Live attenuated vaccines are mostly appropriate for global mass immunization, controlling very efficiently global pandemics like polio or measles. Although a live attenuated HIV vaccine is not currently considered for safety reasons, a strategy based on the expression of HIV-1 particles through a live replicating viral vector might mimic the advantageous characteristics of live attenuated SIV.

With this aim, we generated a recombinant measles vaccine expressing simultaneously HIV-1 Gag and Env and evaluated its immunogenicity in mice and macaques. Measles vaccine is a live attenuated negative-stranded RNA virus proven to be one of the safest and most effective human vaccines. The efficacy of recombinant measles-HIV virus was evaluated in macaques after intrarectal SHIV challenge.

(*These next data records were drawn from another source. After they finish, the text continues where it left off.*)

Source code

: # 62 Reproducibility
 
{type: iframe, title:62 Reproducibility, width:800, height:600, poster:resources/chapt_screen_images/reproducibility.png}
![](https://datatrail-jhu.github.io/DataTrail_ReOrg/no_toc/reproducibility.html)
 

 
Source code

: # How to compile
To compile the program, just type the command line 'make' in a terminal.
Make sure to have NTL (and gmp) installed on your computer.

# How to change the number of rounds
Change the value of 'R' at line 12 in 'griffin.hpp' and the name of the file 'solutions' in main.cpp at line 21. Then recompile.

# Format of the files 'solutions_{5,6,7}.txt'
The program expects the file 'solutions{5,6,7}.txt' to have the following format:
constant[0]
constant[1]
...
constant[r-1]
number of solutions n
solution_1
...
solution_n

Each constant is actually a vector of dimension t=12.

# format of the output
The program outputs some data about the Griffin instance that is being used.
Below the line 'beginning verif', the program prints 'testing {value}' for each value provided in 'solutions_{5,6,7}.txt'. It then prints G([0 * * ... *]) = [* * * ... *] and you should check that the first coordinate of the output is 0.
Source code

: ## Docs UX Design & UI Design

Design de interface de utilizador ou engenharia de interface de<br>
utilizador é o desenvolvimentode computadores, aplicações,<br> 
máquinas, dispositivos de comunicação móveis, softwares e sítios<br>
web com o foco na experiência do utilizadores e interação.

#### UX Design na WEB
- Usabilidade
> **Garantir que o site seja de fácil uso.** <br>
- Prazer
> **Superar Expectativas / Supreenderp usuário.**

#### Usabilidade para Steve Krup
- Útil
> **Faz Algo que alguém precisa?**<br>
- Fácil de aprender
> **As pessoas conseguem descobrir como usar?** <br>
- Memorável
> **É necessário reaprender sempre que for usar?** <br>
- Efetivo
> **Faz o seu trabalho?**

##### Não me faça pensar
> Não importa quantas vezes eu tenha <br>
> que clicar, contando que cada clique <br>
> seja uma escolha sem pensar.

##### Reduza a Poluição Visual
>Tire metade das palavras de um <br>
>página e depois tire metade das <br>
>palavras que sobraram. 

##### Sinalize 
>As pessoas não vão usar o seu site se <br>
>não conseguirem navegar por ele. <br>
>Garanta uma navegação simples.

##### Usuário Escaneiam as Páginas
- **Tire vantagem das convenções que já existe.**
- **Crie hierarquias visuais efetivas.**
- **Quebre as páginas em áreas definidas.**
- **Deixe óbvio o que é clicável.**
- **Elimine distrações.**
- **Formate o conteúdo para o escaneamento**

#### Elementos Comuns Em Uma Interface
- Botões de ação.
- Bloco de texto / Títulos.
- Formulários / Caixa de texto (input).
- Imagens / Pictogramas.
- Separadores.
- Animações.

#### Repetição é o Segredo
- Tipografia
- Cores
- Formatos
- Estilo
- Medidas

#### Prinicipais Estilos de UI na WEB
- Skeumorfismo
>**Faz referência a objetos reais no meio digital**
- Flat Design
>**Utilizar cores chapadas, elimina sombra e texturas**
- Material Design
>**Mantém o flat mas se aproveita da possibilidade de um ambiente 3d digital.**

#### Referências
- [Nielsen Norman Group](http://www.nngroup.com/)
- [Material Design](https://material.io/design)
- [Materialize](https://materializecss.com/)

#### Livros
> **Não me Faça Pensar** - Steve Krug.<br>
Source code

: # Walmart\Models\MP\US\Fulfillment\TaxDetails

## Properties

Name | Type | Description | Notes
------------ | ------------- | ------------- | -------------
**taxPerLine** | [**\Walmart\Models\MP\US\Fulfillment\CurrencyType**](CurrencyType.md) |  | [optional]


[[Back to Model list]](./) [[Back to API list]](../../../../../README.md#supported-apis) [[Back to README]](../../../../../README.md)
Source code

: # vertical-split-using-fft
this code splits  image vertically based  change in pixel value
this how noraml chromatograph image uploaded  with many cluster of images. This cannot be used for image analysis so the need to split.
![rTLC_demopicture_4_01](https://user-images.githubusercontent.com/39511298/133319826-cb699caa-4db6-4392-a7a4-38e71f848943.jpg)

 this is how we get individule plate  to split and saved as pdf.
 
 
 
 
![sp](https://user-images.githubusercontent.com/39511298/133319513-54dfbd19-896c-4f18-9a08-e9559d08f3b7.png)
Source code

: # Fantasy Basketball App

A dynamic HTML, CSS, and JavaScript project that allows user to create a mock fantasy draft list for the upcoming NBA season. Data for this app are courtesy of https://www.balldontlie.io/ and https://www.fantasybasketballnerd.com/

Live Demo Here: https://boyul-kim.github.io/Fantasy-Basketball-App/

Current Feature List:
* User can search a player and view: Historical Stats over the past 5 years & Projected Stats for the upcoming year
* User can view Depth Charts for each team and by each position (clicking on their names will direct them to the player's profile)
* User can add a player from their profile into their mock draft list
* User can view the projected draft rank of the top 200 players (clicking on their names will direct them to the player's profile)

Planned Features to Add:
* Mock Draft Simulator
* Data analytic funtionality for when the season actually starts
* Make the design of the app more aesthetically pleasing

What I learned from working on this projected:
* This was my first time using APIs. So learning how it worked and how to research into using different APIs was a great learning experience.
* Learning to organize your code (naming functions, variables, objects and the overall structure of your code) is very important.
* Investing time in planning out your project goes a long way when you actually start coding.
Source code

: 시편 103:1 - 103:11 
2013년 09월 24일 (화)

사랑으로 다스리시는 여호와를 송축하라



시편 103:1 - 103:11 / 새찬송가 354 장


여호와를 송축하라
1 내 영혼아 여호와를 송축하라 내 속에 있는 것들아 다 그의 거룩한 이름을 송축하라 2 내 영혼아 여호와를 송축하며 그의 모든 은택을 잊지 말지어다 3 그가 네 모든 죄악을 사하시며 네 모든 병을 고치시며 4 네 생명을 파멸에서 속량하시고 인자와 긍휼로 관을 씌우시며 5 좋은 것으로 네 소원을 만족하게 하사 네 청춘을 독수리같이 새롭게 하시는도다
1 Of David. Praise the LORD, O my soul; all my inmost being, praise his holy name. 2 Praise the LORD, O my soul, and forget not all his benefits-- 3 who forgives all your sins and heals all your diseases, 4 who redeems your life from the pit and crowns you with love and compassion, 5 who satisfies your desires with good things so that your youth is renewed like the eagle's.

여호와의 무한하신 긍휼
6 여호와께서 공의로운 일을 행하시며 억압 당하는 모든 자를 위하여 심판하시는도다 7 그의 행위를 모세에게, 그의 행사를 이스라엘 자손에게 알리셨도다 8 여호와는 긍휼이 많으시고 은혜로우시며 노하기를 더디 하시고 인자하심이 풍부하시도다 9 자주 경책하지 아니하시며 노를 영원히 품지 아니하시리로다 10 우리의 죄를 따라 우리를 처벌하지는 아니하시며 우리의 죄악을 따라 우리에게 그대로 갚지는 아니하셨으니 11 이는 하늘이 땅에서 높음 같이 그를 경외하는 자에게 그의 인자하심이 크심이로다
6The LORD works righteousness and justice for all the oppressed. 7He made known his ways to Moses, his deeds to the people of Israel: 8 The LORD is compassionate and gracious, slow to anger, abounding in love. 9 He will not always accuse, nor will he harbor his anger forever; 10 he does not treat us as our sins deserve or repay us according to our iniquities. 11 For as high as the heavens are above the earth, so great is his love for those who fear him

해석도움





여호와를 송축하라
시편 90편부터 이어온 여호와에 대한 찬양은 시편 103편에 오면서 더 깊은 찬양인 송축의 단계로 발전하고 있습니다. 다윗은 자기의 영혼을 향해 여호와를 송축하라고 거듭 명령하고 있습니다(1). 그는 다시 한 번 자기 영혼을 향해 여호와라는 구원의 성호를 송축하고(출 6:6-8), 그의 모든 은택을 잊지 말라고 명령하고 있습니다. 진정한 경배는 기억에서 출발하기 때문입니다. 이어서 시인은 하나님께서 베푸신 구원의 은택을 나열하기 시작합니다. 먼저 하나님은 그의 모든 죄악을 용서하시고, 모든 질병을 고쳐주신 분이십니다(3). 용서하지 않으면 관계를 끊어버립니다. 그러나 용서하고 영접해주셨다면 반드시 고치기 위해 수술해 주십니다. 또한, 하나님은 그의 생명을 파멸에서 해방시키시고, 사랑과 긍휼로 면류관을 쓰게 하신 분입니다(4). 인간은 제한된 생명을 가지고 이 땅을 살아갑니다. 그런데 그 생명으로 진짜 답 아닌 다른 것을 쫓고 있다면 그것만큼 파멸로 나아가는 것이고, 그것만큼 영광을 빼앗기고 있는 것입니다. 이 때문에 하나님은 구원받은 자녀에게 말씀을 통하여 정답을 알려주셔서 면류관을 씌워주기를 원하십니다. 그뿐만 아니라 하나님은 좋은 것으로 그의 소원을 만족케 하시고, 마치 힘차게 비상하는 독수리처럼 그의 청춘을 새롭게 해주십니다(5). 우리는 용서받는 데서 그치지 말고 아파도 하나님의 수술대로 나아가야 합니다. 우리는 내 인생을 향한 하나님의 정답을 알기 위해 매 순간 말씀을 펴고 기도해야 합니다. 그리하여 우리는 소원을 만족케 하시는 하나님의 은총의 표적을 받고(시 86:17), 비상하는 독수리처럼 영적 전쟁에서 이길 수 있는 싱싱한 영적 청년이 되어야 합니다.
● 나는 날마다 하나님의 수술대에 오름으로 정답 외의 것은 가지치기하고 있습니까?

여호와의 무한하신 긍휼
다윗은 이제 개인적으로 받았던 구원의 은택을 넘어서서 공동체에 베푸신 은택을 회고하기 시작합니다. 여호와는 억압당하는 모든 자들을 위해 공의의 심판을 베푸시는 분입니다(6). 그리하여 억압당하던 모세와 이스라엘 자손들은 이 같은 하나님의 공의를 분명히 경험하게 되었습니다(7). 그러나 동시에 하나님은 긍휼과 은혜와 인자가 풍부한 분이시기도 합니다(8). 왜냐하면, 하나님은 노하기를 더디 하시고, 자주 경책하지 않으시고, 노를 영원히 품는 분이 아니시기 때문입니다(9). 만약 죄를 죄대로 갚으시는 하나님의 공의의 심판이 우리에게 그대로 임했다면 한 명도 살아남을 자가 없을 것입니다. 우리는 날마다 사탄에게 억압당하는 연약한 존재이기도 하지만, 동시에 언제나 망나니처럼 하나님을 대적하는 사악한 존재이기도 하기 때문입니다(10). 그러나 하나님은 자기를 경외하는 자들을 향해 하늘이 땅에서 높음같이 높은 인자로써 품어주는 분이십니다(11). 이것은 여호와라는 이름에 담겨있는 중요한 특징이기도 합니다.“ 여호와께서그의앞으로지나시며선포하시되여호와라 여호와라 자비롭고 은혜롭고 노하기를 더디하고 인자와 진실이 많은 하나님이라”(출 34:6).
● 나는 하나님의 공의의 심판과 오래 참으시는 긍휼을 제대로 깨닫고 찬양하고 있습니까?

In mice, the recombinant vaccine stimulated MV and HIV antibody with neutralizing activity, as well as cellular immunity composed of CD4 and CD8 T cells. In the macaque/SHIV model, the vaccine induced a 2–4 log reduction in acute viral load. More than 3 years after challenge, the macaques were sacrificed and T-cell populations were determined in different organs. We found that CD4 central memory T cells of the gut were preserved in vaccinated animals as compared to controls vaccinated with empty measles. We also demonstrated that recombinant measles-HIV infects human professional APC, such as dendritic and B cells, and induces efficient presentation of HIV-1 epitopes to autologous T-cells and subsequent activation of cytokine secretion by human HIV-1 Gag-specific T-cell clones in vitro.

The immunogenicity of measles-HIV virus results from its capacity to replicate in vivo after administration and to infect productively dendritic cells. This strategy, which is currently in the process of phase I human trial evaluation, provides a vaccine that might protect children and adolescents simultaneously from measles and HIV and be affordable to populations through the Expanded Program on Immunization.